> EXERCISE REQUIREMENTS: Write out the listing exactly, dropping any picture it contains.

::::

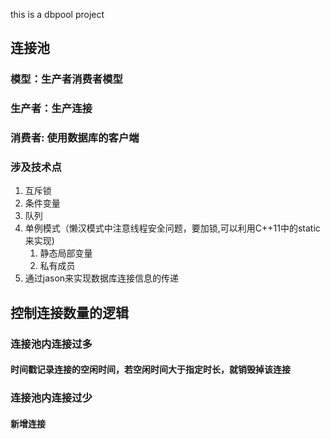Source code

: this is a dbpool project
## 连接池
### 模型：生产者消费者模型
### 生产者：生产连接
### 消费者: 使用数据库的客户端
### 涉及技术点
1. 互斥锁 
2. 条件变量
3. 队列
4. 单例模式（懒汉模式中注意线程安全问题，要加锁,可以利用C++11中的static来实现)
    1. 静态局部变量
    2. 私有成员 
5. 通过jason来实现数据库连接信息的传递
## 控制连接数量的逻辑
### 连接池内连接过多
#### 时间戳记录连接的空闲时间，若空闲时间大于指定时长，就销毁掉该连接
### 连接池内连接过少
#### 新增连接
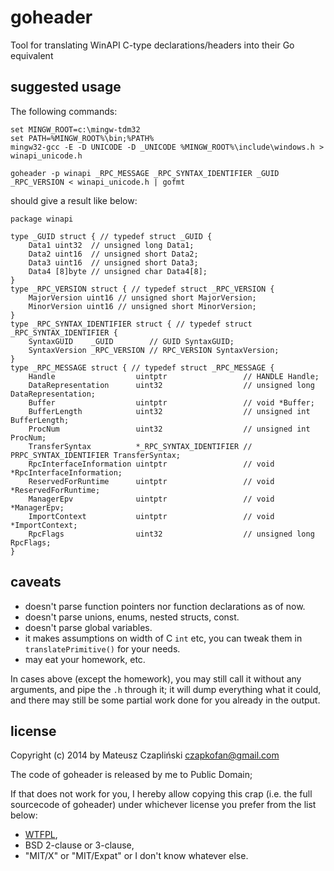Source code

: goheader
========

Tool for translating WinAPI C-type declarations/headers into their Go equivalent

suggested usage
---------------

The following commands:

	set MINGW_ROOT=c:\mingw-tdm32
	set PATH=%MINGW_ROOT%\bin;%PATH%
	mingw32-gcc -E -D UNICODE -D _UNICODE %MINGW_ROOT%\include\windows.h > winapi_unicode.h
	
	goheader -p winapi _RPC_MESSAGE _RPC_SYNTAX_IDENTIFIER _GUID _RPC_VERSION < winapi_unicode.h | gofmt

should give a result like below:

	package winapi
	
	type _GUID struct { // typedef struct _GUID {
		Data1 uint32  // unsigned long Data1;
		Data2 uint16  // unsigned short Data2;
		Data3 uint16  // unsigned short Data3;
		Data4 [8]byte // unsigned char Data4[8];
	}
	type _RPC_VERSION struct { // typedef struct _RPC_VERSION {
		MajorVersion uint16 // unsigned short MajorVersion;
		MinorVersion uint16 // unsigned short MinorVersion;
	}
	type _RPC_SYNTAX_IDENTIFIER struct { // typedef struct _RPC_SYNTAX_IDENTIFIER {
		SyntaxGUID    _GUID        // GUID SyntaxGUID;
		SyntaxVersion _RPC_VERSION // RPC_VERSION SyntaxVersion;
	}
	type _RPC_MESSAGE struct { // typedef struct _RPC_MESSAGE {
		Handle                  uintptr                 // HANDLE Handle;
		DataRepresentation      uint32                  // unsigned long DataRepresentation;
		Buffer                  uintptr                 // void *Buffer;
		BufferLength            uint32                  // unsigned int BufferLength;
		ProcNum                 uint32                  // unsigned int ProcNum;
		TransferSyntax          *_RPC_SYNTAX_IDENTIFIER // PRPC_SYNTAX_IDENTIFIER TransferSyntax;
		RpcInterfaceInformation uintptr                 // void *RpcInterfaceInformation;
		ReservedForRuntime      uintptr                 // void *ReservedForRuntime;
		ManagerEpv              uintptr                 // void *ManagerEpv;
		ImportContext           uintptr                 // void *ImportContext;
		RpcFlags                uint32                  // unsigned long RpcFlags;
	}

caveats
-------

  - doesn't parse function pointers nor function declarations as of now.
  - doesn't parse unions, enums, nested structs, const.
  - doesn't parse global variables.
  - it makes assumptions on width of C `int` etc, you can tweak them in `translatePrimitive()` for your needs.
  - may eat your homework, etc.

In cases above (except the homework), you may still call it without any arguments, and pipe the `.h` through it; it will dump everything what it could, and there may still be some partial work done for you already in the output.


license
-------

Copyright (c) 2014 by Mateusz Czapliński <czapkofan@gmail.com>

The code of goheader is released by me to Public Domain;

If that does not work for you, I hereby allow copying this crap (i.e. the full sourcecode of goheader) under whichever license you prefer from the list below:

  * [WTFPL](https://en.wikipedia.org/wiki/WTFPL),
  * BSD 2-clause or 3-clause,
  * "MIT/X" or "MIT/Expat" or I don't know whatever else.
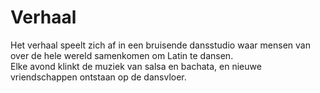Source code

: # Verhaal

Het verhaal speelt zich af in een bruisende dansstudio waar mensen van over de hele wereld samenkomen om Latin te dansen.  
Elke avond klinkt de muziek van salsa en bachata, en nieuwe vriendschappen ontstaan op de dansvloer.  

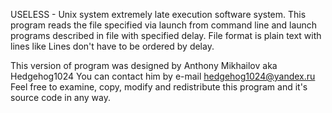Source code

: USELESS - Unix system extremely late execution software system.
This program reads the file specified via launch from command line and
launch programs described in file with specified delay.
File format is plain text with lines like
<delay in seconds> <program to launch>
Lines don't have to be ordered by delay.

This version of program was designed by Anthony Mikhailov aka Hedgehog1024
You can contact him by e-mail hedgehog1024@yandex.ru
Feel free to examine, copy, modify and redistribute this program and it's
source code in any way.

::::

> RESPONSE:
Source code

: this is a dbpool project
## 连接池
### 模型：生产者消费者模型
### 生产者：生产连接
### 消费者: 使用数据库的客户端
### 涉及技术点
1. 互斥锁 
2. 条件变量
3. 队列
4. 单例模式（懒汉模式中注意线程安全问题，要加锁,可以利用C++11中的static来实现)
    1. 静态局部变量
    2. 私有成员 
5. 通过jason来实现数据库连接信息的传递
## 控制连接数量的逻辑
### 连接池内连接过多
#### 时间戳记录连接的空闲时间，若空闲时间大于指定时长，就销毁掉该连接
### 连接池内连接过少
#### 新增连接
Source code

: goheader
========

Tool for translating WinAPI C-type declarations/headers into their Go equivalent

suggested usage
---------------

The following commands:

	set MINGW_ROOT=c:\mingw-tdm32
	set PATH=%MINGW_ROOT%\bin;%PATH%
	mingw32-gcc -E -D UNICODE -D _UNICODE %MINGW_ROOT%\include\windows.h > winapi_unicode.h
	
	goheader -p winapi _RPC_MESSAGE _RPC_SYNTAX_IDENTIFIER _GUID _RPC_VERSION < winapi_unicode.h | gofmt

should give a result like below:

	package winapi
	
	type _GUID struct { // typedef struct _GUID {
		Data1 uint32  // unsigned long Data1;
		Data2 uint16  // unsigned short Data2;
		Data3 uint16  // unsigned short Data3;
		Data4 [8]byte // unsigned char Data4[8];
	}
	type _RPC_VERSION struct { // typedef struct _RPC_VERSION {
		MajorVersion uint16 // unsigned short MajorVersion;
		MinorVersion uint16 // unsigned short MinorVersion;
	}
	type _RPC_SYNTAX_IDENTIFIER struct { // typedef struct _RPC_SYNTAX_IDENTIFIER {
		SyntaxGUID    _GUID        // GUID SyntaxGUID;
		SyntaxVersion _RPC_VERSION // RPC_VERSION SyntaxVersion;
	}
	type _RPC_MESSAGE struct { // typedef struct _RPC_MESSAGE {
		Handle                  uintptr                 // HANDLE Handle;
		DataRepresentation      uint32                  // unsigned long DataRepresentation;
		Buffer                  uintptr                 // void *Buffer;
		BufferLength            uint32                  // unsigned int BufferLength;
		ProcNum                 uint32                  // unsigned int ProcNum;
		TransferSyntax          *_RPC_SYNTAX_IDENTIFIER // PRPC_SYNTAX_IDENTIFIER TransferSyntax;
		RpcInterfaceInformation uintptr                 // void *RpcInterfaceInformation;
		ReservedForRuntime      uintptr                 // void *ReservedForRuntime;
		ManagerEpv              uintptr                 // void *ManagerEpv;
		ImportContext           uintptr                 // void *ImportContext;
		RpcFlags                uint32                  // unsigned long RpcFlags;
	}

caveats
-------

  - doesn't parse function pointers nor function declarations as of now.
  - doesn't parse unions, enums, nested structs, const.
  - doesn't parse global variables.
  - it makes assumptions on width of C `int` etc, you can tweak them in `translatePrimitive()` for your needs.
  - may eat your homework, etc.

In cases above (except the homework), you may still call it without any arguments, and pipe the `.h` through it; it will dump everything what it could, and there may still be some partial work done for you already in the output.


license
-------

Copyright (c) 2014 by Mateusz Czapliński <czapkofan@gmail.com>

The code of goheader is released by me to Public Domain;

If that does not work for you, I hereby allow copying this crap (i.e. the full sourcecode of goheader) under whichever license you prefer from the list below:

  * [WTFPL](https://en.wikipedia.org/wiki/WTFPL),
  * BSD 2-clause or 3-clause,
  * "MIT/X" or "MIT/Expat" or I don't know whatever else.
Source code

: # Verhaal

Het verhaal speelt zich af in een bruisende dansstudio waar mensen van over de hele wereld samenkomen om Latin te dansen.  
Elke avond klinkt de muziek van salsa en bachata, en nieuwe vriendschappen ontstaan op de dansvloer.  

Source code

: USELESS - Unix system extremely late execution software system.
This program reads the file specified via launch from command line and
launch programs described in file with specified delay.
File format is plain text with lines like
<delay in seconds> <program to launch>
Lines don't have to be ordered by delay.

This version of program was designed by Anthony Mikhailov aka Hedgehog1024
You can contact him by e-mail hedgehog1024@yandex.ru
Feel free to examine, copy, modify and redistribute this program and it's
source code in any way.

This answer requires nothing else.